■ Activity ■
Your task is to copy every line of the records below that contains "temperature".

══ Data listing

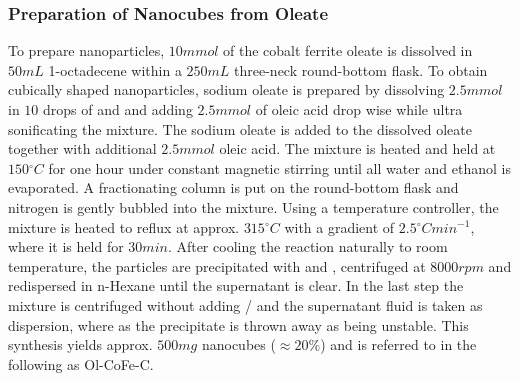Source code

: \documentclass[\main/dresen_thesis.tex]{subfiles}
\begin{document}
    \subsubsection{Preparation of Nanocubes from Oleate}
      To prepare nanoparticles, $10 \unit{mmol}$ of the cobalt ferrite oleate is dissolved in $50 \unit{mL}$ 1-octadecene within a $250 \unit{mL}$ three-neck round-bottom flask.
      To obtain cubically shaped nanoparticles, sodium oleate is prepared by dissolving $2.5 \unit{mmol}$  in $10$ drops of  and  and adding $2.5 \unit{mmol}$ of oleic acid drop wise while ultra sonificating the mixture.
      The sodium oleate is added to the dissolved oleate together with additional $2.5 \unit{mmol}$ oleic acid.
      The mixture is heated and held at $150 \unit{^\circ C}$ for one hour under constant magnetic stirring until all water and ethanol is evaporated.
      A fractionating column is put on the round-bottom flask and nitrogen is gently bubbled into the mixture.
      Using a temperature controller, the mixture is heated to reflux at approx. $315 \unit{^\circ C}$ with a gradient of $2.5 \unit{^\circ C min^{-1}}$, where it is held for $30 \unit{min}$.
      After cooling the reaction naturally to room temperature, the particles are precipitated with  and , centrifuged at $8000 \unit{rpm}$ and redispersed in n-Hexane until the supernatant is clear.
      In the last step the mixture is centrifuged without adding / and the supernatant fluid is taken as dispersion, where as the precipitate is thrown away as being unstable.
      This synthesis yields approx. $500 \unit{mg}$ nanocubes ($\approx 20 \%$) and is referred to in the following as Ol-CoFe-C.
\end{document}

════

■ Written response ■
      Using a temperature controller, the mixture is heated to reflux at approx. $315 \unit{^\circ C}$ with a gradient of $2.5 \unit{^\circ C min^{-1}}$, where it is held for $30 \unit{min}$.
      After cooling the reaction naturally to room temperature, the particles are precipitated with  and , centrifuged at $8000 \unit{rpm}$ and redispersed in n-Hexane until the supernatant is clear.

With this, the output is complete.